Immediate Fallout and Business Uncertainty
The tentative detente comes as both economies face a backdrop of macroeconomic headwinds. Canada maintains its position as the largest foreign market for US goods, accounting for more than $800 billion USD in bilateral trade in 2024 according to the US Department of Commerce. From steel and aluminum, lumber and energy, to automotive parts and agricultural products, supply chains run deeply interlinked. With both countries recently departing from the synced policy environment of the NAFTA and USMCA eras, any trade rupture threatens widespread business uncertainty and job losses.
Canadian business leaders, such as Goldy Hyder of the Business Council of Canada, have urged both governments to stabilize the environment. “Business likes predictability and certainty, and it doesn’t have a nationality that it’s attached to,” Hyder said, warning that the ongoing tit-for-tat would risk jobs and investment across North America.
Immediately following Trump’s suspension of trade talks, Canada responded with a 50% quota-based tariff on certain steel imports exceeding newly imposed limits—another flashpoint in sectors already battered by global market volatility and a steel glut caused by excess production, particularly from China.
Global Implications of the Trade Dispute
The rapid-cycle escalation and partial de-escalation of the US-Canada trade dispute underscores a fragile new era in cross-border relations. Trump’s preference for tariffs and transactional deal-making continues to unsettle “rules-based” trade frameworks, affecting not just North America but the global investment environment. As the G7 summit in Kananaskis concluded earlier this month, leaders kept a wary eye on the US-Canada spat, knowing its potential as a bellwether for broader trade conflict with the European Union and Asia.
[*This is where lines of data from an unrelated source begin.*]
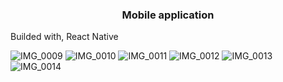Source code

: 
<h3 align="center">
  Mobile application
</h3>

Builded with, React Native

![IMG_0009](https://user-images.githubusercontent.com/4235143/75407943-0c025c80-58f3-11ea-9d12-a51dd80c6c82.PNG)
![IMG_0010](https://user-images.githubusercontent.com/4235143/75407950-0dcc2000-58f3-11ea-890f-3995b4e5cc0b.PNG)
![IMG_0011](https://user-images.githubusercontent.com/4235143/75407951-0e64b680-58f3-11ea-8d7a-687ad9266042.PNG)
![IMG_0012](https://user-images.githubusercontent.com/4235143/75407952-0efd4d00-58f3-11ea-9c36-3b7b4023de51.PNG)
![IMG_0013](https://user-images.githubusercontent.com/4235143/75407953-0f95e380-58f3-11ea-8374-50ae74fa3a76.PNG)
![IMG_0014](https://user-images.githubusercontent.com/4235143/75407954-102e7a00-58f3-11ea-9627-dfd254e9edfc.PNG)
Digital services taxes, in particular, remain a live flashpoint in the ongoing push for global corporate tax reform. The OECD’s latest efforts to broker a universal digital tax regime continue to face delays, heightening the risk of unilateral moves by individual nations and reactive retaliation by economic giants like the US. Observers noted that while Canada has withdrawn its DST for now, pressure to derive fair tax revenues from global digital platforms is unlikely to disappear—either in North America or globally.
Outlook and Next Steps
As the July 21 negotiation deadline looms, the focus turns to whether Washington and Ottawa can restore a workable trade framework. Most experts believe mutual interests—robust cross-border investment, integrated supply chains for critical industries, and long-standing diplomatic ties—make a comprehensive break unlikely. Former Canadian diplomat Colin Robertson summed up the sentiment: “I think the interests on both sides are such that an agreement is possible and desirable… If you can’t do it with Canada, who can you do it with?”
However, the episode has revealed frayed nerves and strategic vulnerabilities. As both countries weigh domestic pressures and global alliances, their next steps will ripple beyond North American borders, shaping the rules and expectations of international economic engagement in 2025 and beyond.